§ **WHAT THE TASK ASKS**:
Apart from the pictures, every entry below must be given again exactly.
┌──
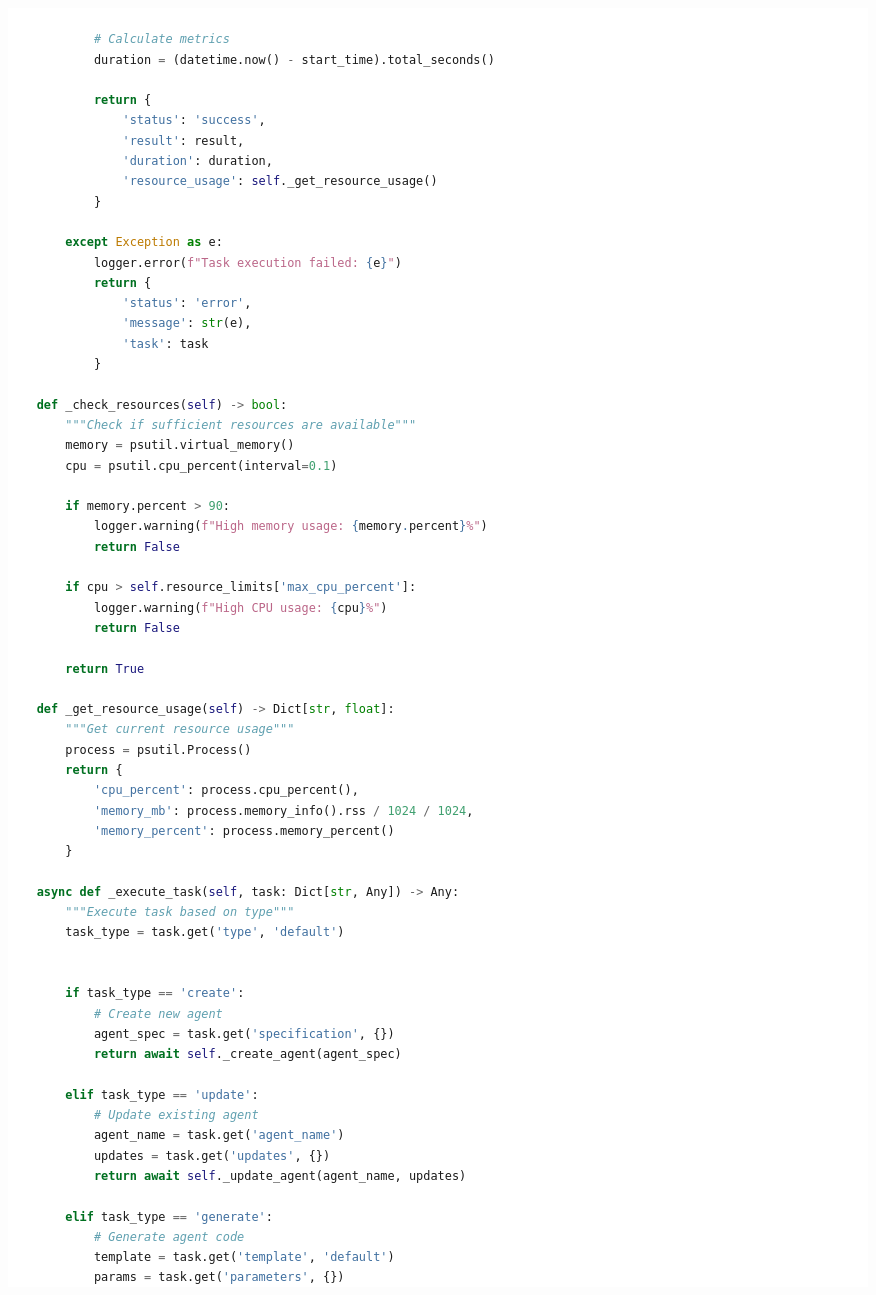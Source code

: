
 ```python
            
            # Calculate metrics
            duration = (datetime.now() - start_time).total_seconds()
            
            return {
                'status': 'success',
                'result': result,
                'duration': duration,
                'resource_usage': self._get_resource_usage()
            }
            
        except Exception as e:
            logger.error(f"Task execution failed: {e}")
            return {
                'status': 'error',
                'message': str(e),
                'task': task
            }
    
    def _check_resources(self) -> bool:
        """Check if sufficient resources are available"""
        memory = psutil.virtual_memory()
        cpu = psutil.cpu_percent(interval=0.1)
        
        if memory.percent > 90:
            logger.warning(f"High memory usage: {memory.percent}%")
            return False
        
        if cpu > self.resource_limits['max_cpu_percent']:
            logger.warning(f"High CPU usage: {cpu}%")
            return False
        
        return True
    
    def _get_resource_usage(self) -> Dict[str, float]:
        """Get current resource usage"""
        process = psutil.Process()
        return {
            'cpu_percent': process.cpu_percent(),
            'memory_mb': process.memory_info().rss / 1024 / 1024,
            'memory_percent': process.memory_percent()
        }
    
    async def _execute_task(self, task: Dict[str, Any]) -> Any:
        """Execute task based on type"""
        task_type = task.get('type', 'default')
        
        
        if task_type == 'create':
            # Create new agent
            agent_spec = task.get('specification', {})
            return await self._create_agent(agent_spec)
            
        elif task_type == 'update':
            # Update existing agent
            agent_name = task.get('agent_name')
            updates = task.get('updates', {})
            return await self._update_agent(agent_name, updates)
            
        elif task_type == 'generate':
            # Generate agent code
            template = task.get('template', 'default')
            params = task.get('parameters', {})
```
└──
§ **WRITTEN RESPONSE**:
Source code

:
 ```python
            
            # Calculate metrics
            duration = (datetime.now() - start_time).total_seconds()
            
            return {
                'status': 'success',
                'result': result,
                'duration': duration,
                'resource_usage': self._get_resource_usage()
            }
            
        except Exception as e:
            logger.error(f"Task execution failed: {e}")
            return {
                'status': 'error',
                'message': str(e),
                'task': task
            }
    
    def _check_resources(self) -> bool:
        """Check if sufficient resources are available"""
        memory = psutil.virtual_memory()
        cpu = psutil.cpu_percent(interval=0.1)
        
        if memory.percent > 90:
            logger.warning(f"High memory usage: {memory.percent}%")
            return False
        
        if cpu > self.resource_limits['max_cpu_percent']:
            logger.warning(f"High CPU usage: {cpu}%")
            return False
        
        return True
    
    def _get_resource_usage(self) -> Dict[str, float]:
        """Get current resource usage"""
        process = psutil.Process()
        return {
            'cpu_percent': process.cpu_percent(),
            'memory_mb': process.memory_info().rss / 1024 / 1024,
            'memory_percent': process.memory_percent()
        }
    
    async def _execute_task(self, task: Dict[str, Any]) -> Any:
        """Execute task based on type"""
        task_type = task.get('type', 'default')
        
        
        if task_type == 'create':
            # Create new agent
            agent_spec = task.get('specification', {})
            return await self._create_agent(agent_spec)
            
        elif task_type == 'update':
            # Update existing agent
            agent_name = task.get('agent_name')
            updates = task.get('updates', {})
            return await self._update_agent(agent_name, updates)
            
        elif task_type == 'generate':
            # Generate agent code
            template = task.get('template', 'default')
            params = task.get('parameters', {})
```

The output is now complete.